Çağatay Aksu'nun, "Şule Çet'i yakalamaya çalıştığım sırada Berk'e seslendim." biçimindeki ifadesi andırdırılan Akand, Aksu'yu dinlemediğini söyledi.

Akand, sual üzerine Aksu uyandırdıktan sonra şişe ve kadeh devireme sesi dinlediğine emin olduğunu bildirdi.

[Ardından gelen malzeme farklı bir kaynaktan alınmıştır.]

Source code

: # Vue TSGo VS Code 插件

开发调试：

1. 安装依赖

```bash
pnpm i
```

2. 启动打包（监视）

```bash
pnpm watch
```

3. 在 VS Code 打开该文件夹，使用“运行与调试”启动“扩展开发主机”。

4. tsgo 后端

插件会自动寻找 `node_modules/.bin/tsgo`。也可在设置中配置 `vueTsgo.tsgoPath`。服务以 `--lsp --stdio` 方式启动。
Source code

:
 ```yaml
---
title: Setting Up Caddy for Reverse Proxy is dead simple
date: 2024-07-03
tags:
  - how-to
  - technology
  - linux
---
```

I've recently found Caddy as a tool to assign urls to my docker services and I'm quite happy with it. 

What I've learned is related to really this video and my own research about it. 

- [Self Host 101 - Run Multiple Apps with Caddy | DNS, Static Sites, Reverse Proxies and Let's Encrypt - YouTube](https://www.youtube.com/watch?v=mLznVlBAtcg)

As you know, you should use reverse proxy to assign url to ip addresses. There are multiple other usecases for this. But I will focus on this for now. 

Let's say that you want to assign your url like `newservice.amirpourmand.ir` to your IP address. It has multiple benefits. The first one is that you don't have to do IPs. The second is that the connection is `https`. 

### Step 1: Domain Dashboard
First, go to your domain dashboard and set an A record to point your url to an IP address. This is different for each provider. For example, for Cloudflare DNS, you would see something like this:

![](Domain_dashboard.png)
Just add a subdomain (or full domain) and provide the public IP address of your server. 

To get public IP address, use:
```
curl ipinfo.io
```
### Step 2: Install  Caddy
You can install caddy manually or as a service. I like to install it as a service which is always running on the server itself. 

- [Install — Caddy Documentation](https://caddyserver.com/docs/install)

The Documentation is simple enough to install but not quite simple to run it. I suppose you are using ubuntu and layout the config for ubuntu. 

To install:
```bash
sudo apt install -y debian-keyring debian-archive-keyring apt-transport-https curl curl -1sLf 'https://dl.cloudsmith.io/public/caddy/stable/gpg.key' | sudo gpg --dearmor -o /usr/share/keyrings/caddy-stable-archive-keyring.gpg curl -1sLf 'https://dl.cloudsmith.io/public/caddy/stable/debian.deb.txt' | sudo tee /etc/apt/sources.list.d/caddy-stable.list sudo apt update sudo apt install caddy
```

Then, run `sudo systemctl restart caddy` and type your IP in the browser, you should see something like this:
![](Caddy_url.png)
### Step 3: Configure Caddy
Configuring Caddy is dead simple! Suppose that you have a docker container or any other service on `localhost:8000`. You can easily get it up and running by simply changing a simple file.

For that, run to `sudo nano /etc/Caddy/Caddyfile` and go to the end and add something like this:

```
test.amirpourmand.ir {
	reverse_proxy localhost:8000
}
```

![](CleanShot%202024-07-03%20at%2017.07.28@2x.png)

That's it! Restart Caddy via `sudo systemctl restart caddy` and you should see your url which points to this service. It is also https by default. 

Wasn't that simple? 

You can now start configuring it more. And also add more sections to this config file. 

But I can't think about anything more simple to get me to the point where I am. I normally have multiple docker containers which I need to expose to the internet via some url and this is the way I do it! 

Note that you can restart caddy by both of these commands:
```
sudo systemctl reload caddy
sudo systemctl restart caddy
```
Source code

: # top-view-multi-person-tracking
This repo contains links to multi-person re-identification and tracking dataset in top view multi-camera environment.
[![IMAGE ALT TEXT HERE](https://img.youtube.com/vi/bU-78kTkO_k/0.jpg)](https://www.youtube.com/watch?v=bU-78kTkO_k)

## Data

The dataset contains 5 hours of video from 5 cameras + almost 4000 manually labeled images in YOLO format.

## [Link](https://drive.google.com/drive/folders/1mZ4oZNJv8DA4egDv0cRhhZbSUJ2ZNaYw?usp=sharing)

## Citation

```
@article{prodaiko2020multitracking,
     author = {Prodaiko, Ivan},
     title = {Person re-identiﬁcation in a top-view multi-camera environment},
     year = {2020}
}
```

SAVCI 'CİNSEL HAMLE VE CİNAYET' DEDİ

Savcı iddia belgesinde; ifadeler, raporlar, şahit ifadeleri, telefon tahlilleri sonrası Şule Çet'in cinsel hamleye maruz kaldığını ve plazanın 20'inci katından atılarak öldürüldüğü neticesine erişti. Vakadan hemen sonra 'intihar' diye başlatılan soruşturma, cinsel hamle ve cinayet soruşturmasına dönüşerek, hazırlanan iddia belgesinde Çağatay Aksu ve Berk Akand'ın 'isteyerek öldürme' 'cinsel hamle' ve hürriyetten yoksun vazgeçme' kabahatlerinden ayrı ayrı ağırlaştırılmış müebbet ve 39 seneye kadar mapusla cezalandırılmaları istendi.

DAVA 15 MAYIS'A ERTELENDİ

Maznunların tutukluluk halinin devamına hükmeden duruşma kurulu, davayı 15 Mayıs'a vazgeçti.